What is 'fellowship'? (3)
In previous posts I looked at some of the things that 'fellowship' is not. When we look at how the Bible speaks of fellowship we'll see that some of the common ideas about fellowship are not grounded in the Scriptures.
The Greek word which is sometimes translated 'fellowship' is koinonia. This word is also translated "communion", "communicate", "share" and "participate" in English translations. Koinonia occurs 20 times in the New Testament, and is translated 'fellowship' 12 times in the KJV. In only one of those places is the word used in connection with what we would commonly call "Communion" or "Breaking of Bread" i.e. the religious rite which re-enacts the Last Supper. In most places the key concept behind the word is "sharing", whether it's a meal, money, experiences, or ideas.

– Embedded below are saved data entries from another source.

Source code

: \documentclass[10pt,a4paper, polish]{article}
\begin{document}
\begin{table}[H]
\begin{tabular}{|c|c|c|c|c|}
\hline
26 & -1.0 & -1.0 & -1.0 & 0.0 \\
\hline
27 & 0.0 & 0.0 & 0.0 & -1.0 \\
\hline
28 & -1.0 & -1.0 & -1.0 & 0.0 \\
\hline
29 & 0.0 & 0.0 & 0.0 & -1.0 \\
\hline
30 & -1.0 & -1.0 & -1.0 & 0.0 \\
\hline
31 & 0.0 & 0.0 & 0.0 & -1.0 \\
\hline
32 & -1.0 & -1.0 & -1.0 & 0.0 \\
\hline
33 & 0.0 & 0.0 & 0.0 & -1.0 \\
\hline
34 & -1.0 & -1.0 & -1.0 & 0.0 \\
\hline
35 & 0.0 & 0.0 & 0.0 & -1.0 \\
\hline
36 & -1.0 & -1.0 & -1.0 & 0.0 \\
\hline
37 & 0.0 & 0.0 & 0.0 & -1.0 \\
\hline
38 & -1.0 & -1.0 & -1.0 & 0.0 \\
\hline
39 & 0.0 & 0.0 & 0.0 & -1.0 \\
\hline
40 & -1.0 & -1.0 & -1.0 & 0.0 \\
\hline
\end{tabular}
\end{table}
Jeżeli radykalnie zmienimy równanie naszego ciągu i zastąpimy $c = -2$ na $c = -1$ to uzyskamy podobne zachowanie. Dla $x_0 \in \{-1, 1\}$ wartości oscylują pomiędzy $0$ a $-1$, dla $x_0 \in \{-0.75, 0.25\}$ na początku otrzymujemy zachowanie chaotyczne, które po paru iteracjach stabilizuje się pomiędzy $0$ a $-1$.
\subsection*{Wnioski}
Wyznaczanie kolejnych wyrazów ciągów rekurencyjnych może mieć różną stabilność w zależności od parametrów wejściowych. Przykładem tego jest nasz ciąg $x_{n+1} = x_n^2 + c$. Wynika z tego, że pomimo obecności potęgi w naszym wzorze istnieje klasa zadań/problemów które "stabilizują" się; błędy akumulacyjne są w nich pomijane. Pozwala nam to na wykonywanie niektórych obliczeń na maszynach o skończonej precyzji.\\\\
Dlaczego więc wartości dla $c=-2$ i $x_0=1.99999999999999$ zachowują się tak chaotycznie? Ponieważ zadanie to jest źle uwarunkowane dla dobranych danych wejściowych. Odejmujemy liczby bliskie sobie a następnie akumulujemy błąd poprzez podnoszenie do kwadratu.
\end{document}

One of the key texts which helps us to understand koinonia is 1 John 1:3 - "We proclaim to you what we have seen and heard, so that you also may have fellowship with us. And our fellowship is with the Father and with his Son, Jesus Christ."
One thing we see immediately from this passage is that John is not using koinonia to refer to Breaking Bread in the sense of a Communion service or a 'Memorial Meeting'. "Our fellowship is with the Father and with his Son" is a reference to the intimate relationship which a believer has with God and Jesus. We don't "break bread" with God, but there is a sharing on a very deep and personal level. John says that this personal relationship with God and Jesus is the model and basis for the relationships we have with each other. The fact that as believers we are all individually united to God and His Son is the basis, the only basis, for being united with each other. Our "basis of fellowship" is the union we have as individuals with God and Jesus.

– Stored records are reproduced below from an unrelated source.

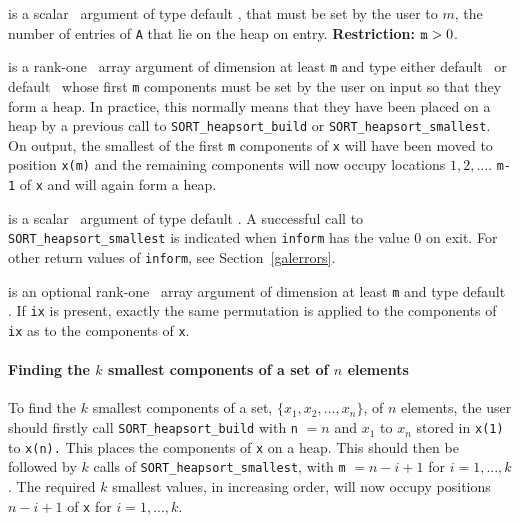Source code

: \documentclass{galahad}
\newcommand{\packagename}{SORT}
\begin{document}
\vspace*{-3mm}
\begin{description}
 is a scalar \intentin\ argument of type default
\integer, that must be set by the user to $m$, the 
number of entries of {\tt A} that lie on the heap on entry. 
{\bf Restriction:} ${\tt m} > 0$. 

 is a rank-one \intentinout\ array argument of
dimension at least {\tt m} and type either default
\integer\ or default \realdp\, whose first {\tt m} components must be set by
the user on input so that they form a heap. 
In practice, this normally means that they have been placed on a heap 
by a previous call to 
{\tt \packagename\_heapsort\_build} 
or
{\tt \packagename\_heapsort\_smallest}.
On output, the smallest of the first {\tt m} components of {\tt x} will have
been moved to position {\tt x(m)} and the remaining components will now occupy 
locations $1,  2,  .... $ {\tt m-1} of {\tt x} and will again form a heap. 
 
 is a scalar \intentout\ argument of type default \integer.
A successful call to {\tt \packagename\_heapsort\_smallest}
is indicated when {\tt inform} has the value 0 on exit.
For other return values of {\tt inform}, see Section~\ref{galerrors}.

 is an optional rank-one \intentinout\ array argument of
dimension at least {\tt m} and type default \integer.
If {\tt ix} is present, exactly the same permutation is applied to the 
components of {\tt ix} as to the components of {\tt x}. 
 
\end{description}


\paragraph{Finding the $k$ smallest components of a set of $n$ elements}

To find the $k$ smallest components of a set, 
$\{ x_1 ,   x_2 ,  ...  ,  x_n \}$, of $n$ elements, the user should firstly 
call {\tt \packagename\_heapsort\_build} with {\tt n} $= n$ and $x_1 $ to 
$x_n $ stored in {\tt x(1)} to {\tt x(n).} This places the components of 
{\tt x} on a heap. This should then be followed by $k$ calls of 
{\tt \packagename\_heapsort\_smallest}, with 
{\tt m} $= n - i + 1$ for $i  =  1,  ... ,   k$. 
The required $k$ smallest values, in increasing order, will now 
occupy positions $n - i + 1$ of {\tt x} for $i  =  1,  ... ,   k$. 
 
\end{document}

There are two implications of this.
- If as individual believers we don't have a relationship with God and Jesus, then we have no hope of achieving any kind of meaningful fellowship with each other. Too often the driving force in ecclesial 'unity' discussions has been to find a way of defining doctrine on which everyone will agree, when the real focus should always be on doing whatever we need to do to ensure that everyone is experiencing intimacy with God. If we are in fellowship with God and with Jesus then it will automatically follow that we will be in fellowship with each other.
- Any other way of trying to achieve unity between believers is 'carnal' or fleshly. It may produce something which is a form of fellowship and has the appearance of Christian unity, but if it is the result of negotiations, compromises, powerplay, politics or intimidation then it is only a counterfeit fellowship and not the real thing.
Let's use that same example and imagine another scenario. We've looked at the hypothetical situation of someone who took the Bread and Wine but didn't experience any meaningful fellowship. Imagine that on the same Sunday a couple turn up at the meeting who are just visiting - they're actually on holidays (or "on vacation" as our American friends would say) and aren't aware of the local 'fellowship' situation. They arrive early and are greeted at the door by the Recorder who asks what ecclesia they are from. He hasn't heard of this ecclesia, so he enquires about which fellowship it's part of. The visiting couple aren't sure - there is only one ecclesia in their home town and they tend not to get involved in the 'issues' which go on in the big cities. The Recorder tries to make it easy for them, so he hands them a card with a number of doctrinal statements on it and asks them if they agree with it. As they read it they come across some terminology they aren't familiar with, but overall it looks ok. They say they think they agree with it. "You think you agree with it!?" the Recorder says. He decides that to be on the safe side it would be best if they didn't take the bread and wine, but they'd be welcome to stay for the meeting.
Well, it turns out to be a very pleasant meeting for them. They get chatting with some people before the meeting who apparently know some friends of theirs, and they are made to feel very welcome (apart from the little incident at the door). They join in with the worship wholeheartedly and enthusiastically (and after the meeting a couple of people thank them for singing so well and so loudly). They enjoy the exhortation and jot down some notes of things they find helpful. After the meeting they are told that because it's the first Sunday in the month that most people will be staying at the hall for lunch and they'd be welcome to join in. They stay for lunch and participate in the discussions about the exhortation, they chat about their home ecclesia and how they are preaching the Gospel locally, and pick up some ideas as well. It turns out that there are a few connections and some of the brothers and sisters have met some of their friends from back home while travelling or through ecclesial activities of some type. They feel very much part of a worldwide community and have a wonderful time.
After lunch they are invited home to have tea with one family, and another family offers to take them sight-seeing during the week. They decide they'll also come to the Bible Class on Wednesday night.
Did they have fellowship? They couldn't take the bread and wine for whatever reason, but they shared a great deal in common with the believers, participated in their worship, shared a meal or two together, and celebrated their common faith. Remember that you arrived late, left early, and didn't speak to anyone, although you took the bread and wine. So which of you had 'fellowship'?